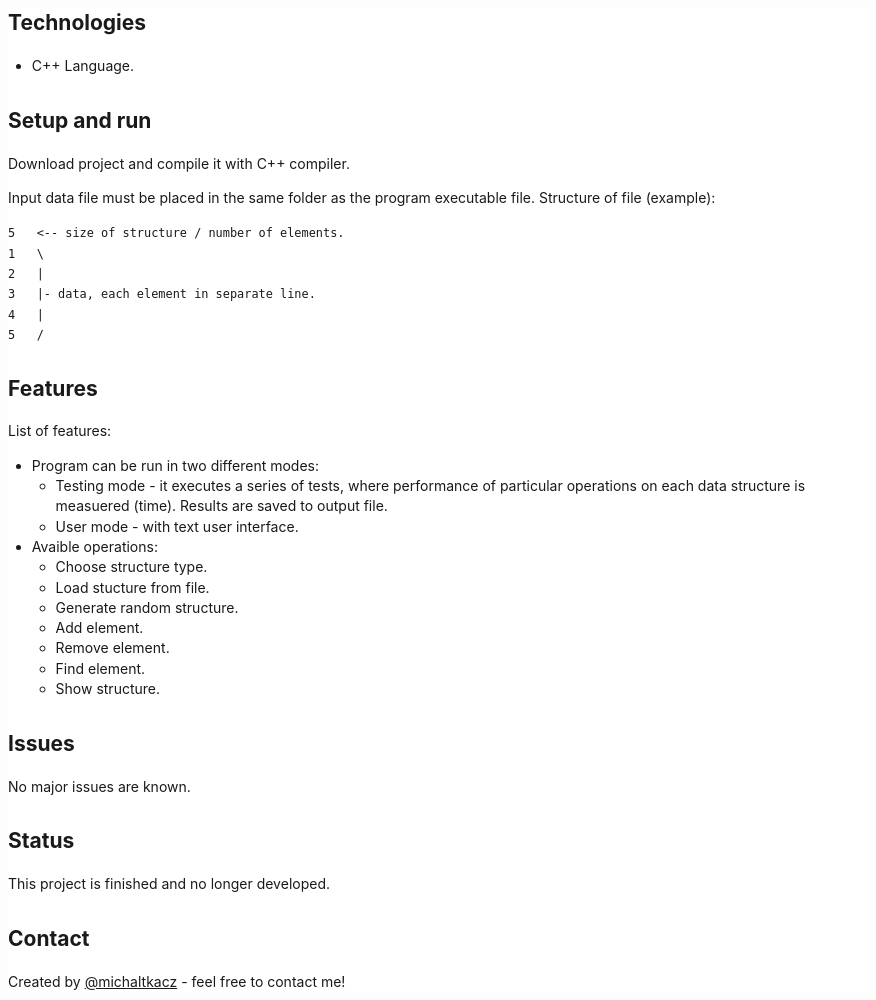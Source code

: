 

## Technologies
* C++ Language.

## Setup and run
Download project and compile it with C++ compiler.

Input data file must be placed in the same folder as the program executable file. Structure of file (example):
```
5   <-- size of structure / number of elements.
1   \
2   |
3   |- data, each element in separate line.
4   |
5   /
```

## Features
List of features:
* Program can be run in two different modes:
  * Testing mode - it executes a series of tests, where performance of particular operations on each data structure is measuered (time). Results are saved to output file.
  * User mode - with text user interface.
* Avaible operations:
  * Choose structure type.
  * Load stucture from file.
  * Generate random structure.
  * Add element.
  * Remove element.
  * Find element.
  * Show structure.

## Issues
No major issues are known.

## Status
This project is finished and no longer developed.

## Contact
Created by [@michaltkacz](https://github.com/michaltkacz) - feel free to contact me!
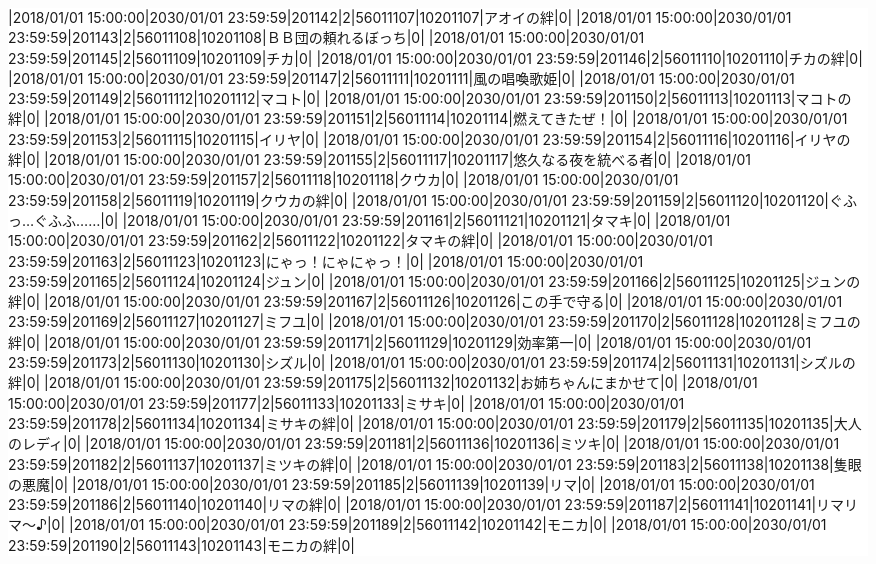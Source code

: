|2018/01/01 15:00:00|2030/01/01 23:59:59|201142|2|56011107|10201107|アオイの絆|0|
|2018/01/01 15:00:00|2030/01/01 23:59:59|201143|2|56011108|10201108|ＢＢ団の頼れるぼっち|0|
|2018/01/01 15:00:00|2030/01/01 23:59:59|201145|2|56011109|10201109|チカ|0|
|2018/01/01 15:00:00|2030/01/01 23:59:59|201146|2|56011110|10201110|チカの絆|0|
|2018/01/01 15:00:00|2030/01/01 23:59:59|201147|2|56011111|10201111|風の唱喚歌姫|0|
|2018/01/01 15:00:00|2030/01/01 23:59:59|201149|2|56011112|10201112|マコト|0|
|2018/01/01 15:00:00|2030/01/01 23:59:59|201150|2|56011113|10201113|マコトの絆|0|
|2018/01/01 15:00:00|2030/01/01 23:59:59|201151|2|56011114|10201114|燃えてきたぜ！|0|
|2018/01/01 15:00:00|2030/01/01 23:59:59|201153|2|56011115|10201115|イリヤ|0|
|2018/01/01 15:00:00|2030/01/01 23:59:59|201154|2|56011116|10201116|イリヤの絆|0|
|2018/01/01 15:00:00|2030/01/01 23:59:59|201155|2|56011117|10201117|悠久なる夜を統べる者|0|
|2018/01/01 15:00:00|2030/01/01 23:59:59|201157|2|56011118|10201118|クウカ|0|
|2018/01/01 15:00:00|2030/01/01 23:59:59|201158|2|56011119|10201119|クウカの絆|0|
|2018/01/01 15:00:00|2030/01/01 23:59:59|201159|2|56011120|10201120|ぐふっ…ぐふふ……|0|
|2018/01/01 15:00:00|2030/01/01 23:59:59|201161|2|56011121|10201121|タマキ|0|
|2018/01/01 15:00:00|2030/01/01 23:59:59|201162|2|56011122|10201122|タマキの絆|0|
|2018/01/01 15:00:00|2030/01/01 23:59:59|201163|2|56011123|10201123|にゃっ！にゃにゃっ！|0|
|2018/01/01 15:00:00|2030/01/01 23:59:59|201165|2|56011124|10201124|ジュン|0|
|2018/01/01 15:00:00|2030/01/01 23:59:59|201166|2|56011125|10201125|ジュンの絆|0|
|2018/01/01 15:00:00|2030/01/01 23:59:59|201167|2|56011126|10201126|この手で守る|0|
|2018/01/01 15:00:00|2030/01/01 23:59:59|201169|2|56011127|10201127|ミフユ|0|
|2018/01/01 15:00:00|2030/01/01 23:59:59|201170|2|56011128|10201128|ミフユの絆|0|
|2018/01/01 15:00:00|2030/01/01 23:59:59|201171|2|56011129|10201129|効率第一|0|
|2018/01/01 15:00:00|2030/01/01 23:59:59|201173|2|56011130|10201130|シズル|0|
|2018/01/01 15:00:00|2030/01/01 23:59:59|201174|2|56011131|10201131|シズルの絆|0|
|2018/01/01 15:00:00|2030/01/01 23:59:59|201175|2|56011132|10201132|お姉ちゃんにまかせて|0|
|2018/01/01 15:00:00|2030/01/01 23:59:59|201177|2|56011133|10201133|ミサキ|0|
|2018/01/01 15:00:00|2030/01/01 23:59:59|201178|2|56011134|10201134|ミサキの絆|0|
|2018/01/01 15:00:00|2030/01/01 23:59:59|201179|2|56011135|10201135|大人のレディ|0|
|2018/01/01 15:00:00|2030/01/01 23:59:59|201181|2|56011136|10201136|ミツキ|0|
|2018/01/01 15:00:00|2030/01/01 23:59:59|201182|2|56011137|10201137|ミツキの絆|0|
|2018/01/01 15:00:00|2030/01/01 23:59:59|201183|2|56011138|10201138|隻眼の悪魔|0|
|2018/01/01 15:00:00|2030/01/01 23:59:59|201185|2|56011139|10201139|リマ|0|
|2018/01/01 15:00:00|2030/01/01 23:59:59|201186|2|56011140|10201140|リマの絆|0|
|2018/01/01 15:00:00|2030/01/01 23:59:59|201187|2|56011141|10201141|リマリマ～♪|0|
|2018/01/01 15:00:00|2030/01/01 23:59:59|201189|2|56011142|10201142|モニカ|0|
|2018/01/01 15:00:00|2030/01/01 23:59:59|201190|2|56011143|10201143|モニカの絆|0|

-------

▶ Activity
When you transcribe the entries above, begin at their first line, end with the line containing "to output file.", and copy each line exactly without any picture.

▶ Answer space
Source code

: 

## Technologies
* C++ Language.

## Setup and run
Download project and compile it with C++ compiler.

Input data file must be placed in the same folder as the program executable file. Structure of file (example):
```
5   <-- size of structure / number of elements.
1   \
2   |
3   |- data, each element in separate line.
4   |
5   /
```

## Features
List of features:
* Program can be run in two different modes:
  * Testing mode - it executes a series of tests, where performance of particular operations on each data structure is measuered (time). Results are saved to output file.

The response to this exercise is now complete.